Cloud Gloating

The deluge of negative press started within hours of the June 29th Amazon outage. The articles ranged from a general negativity around the readiness of the cloud, to competitors using the event to promote their services, to a general disparagement of companies relying so heavily on AWS (e.g. Netflix, Pinterest). A faintly detectable theme behind some of the voices is what I call cloud gloating: a satisfaction at seeing a company and technology so publicly fail.

We’ve seen this before: most notably after the April 2011 AWS outage. Amazon specifically and the cloud generally have many enemies: competitors looking for market share, IT professionals fearing for the future, journalists looking for a story. But beneath all the negativity is a simple and undeniable truth: technology can and will fail. From the first failure of the ENIAC to the latest outage at Amazon, no vendor or technology can achieve complete reliability. With complexity comes risk, with risk comes the potential for failure, with potential failure comes failure.
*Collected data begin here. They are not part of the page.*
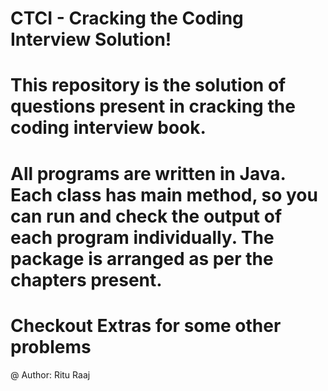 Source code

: # CTCI - Cracking the Coding Interview Solution!

# This repository is the solution of questions present in cracking the coding interview book.

# All programs are written in Java. Each class has main method, so you can run and check the output of each program individually. The package is arranged as per the chapters present.

# Checkout Extras for some other problems

@ Author: Ritu Raaj


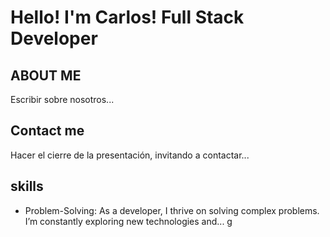 # Hello! I'm Carlos! Full Stack Developer

## ABOUT ME

Escribir sobre nosotros...

## Contact me

Hacer el cierre de la presentación, invitando a contactar...

## skills

- Problem-Solving: As a developer, I thrive on solving complex problems. I’m constantly exploring new technologies and...
g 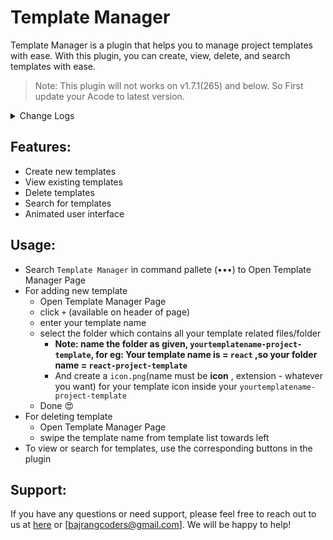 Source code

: # Template Manager
Template Manager is a plugin that helps you to manage 
project templates with ease. With this plugin, you can create, view, delete, and search templates with ease. 

> Note: This plugin will not works on v1.7.1(265) and below. So First update your Acode to latest version.

<details>
    <summary>
        Change Logs
    </summary>
    <code><strong>v1.0.1</strong></code>
    <ul>
        <li>bug fixed</li>
    </ul>
</details>

## Features:
- Create new templates
- View existing templates
- Delete templates
- Search for templates
- Animated user interface

## Usage:
- Search `Template Manager` in command pallete (•••) to Open Template Manager Page
- For adding new template
    - Open Template Manager Page
    - click `+` (available on header of page)
    - enter your template name
    - select the folder which contains all your template related files/folder
        - **Note: name the folder as given, `yourtemplatename-project-template`, for eg: Your template name is = `react` ,so your folder name = `react-project-template`**
        - And create a `icon.png`(name must be **icon** , extension - whatever you want)  for your template icon inside your `yourtemplatename-project-template`
    - Done 😍
- For deleting template
    - Open Template Manager Page
    - swipe the template name from template list towards left
- To view or search for templates, use the corresponding buttons in the plugin

## Support:

If you have any questions or need support,
please feel free to reach out to us at [here](https://github.com/bajrangCoder/acode-template-manager) or [bajrangcoders@gmail.com]. We will be happy to help!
I am not an apologist for Amazon. In fact, I harbor some minor resentment over the incident management and communication of the event. But I do feel the need to say that cloud gloating does not promote any of our long term interests. In spite of this outage, the cloud remains more reliable than most alternative solutions. It is far superior to corporate IT in reliability, performance and security for many use cases today, and will be for many more in the future. I also am confident that Amazon will learn from this incident in the same way the April event resulted in the improved reliability and performance of EBS.

So for those of you doing the cloud gloating, I can say only this: be humble, since you may be one incident away from losing that smirk on your face. For the rest of us: let’s pick ourselves up, dust ourselves off, and continue the long and steady march into cloud.


The Cloud Ambulance Chaser Award goes to Whatsyourprice.com, who managed to use this outage to gain outsized publicity for its move of 10 instances (yes, you read that right) off of AWS.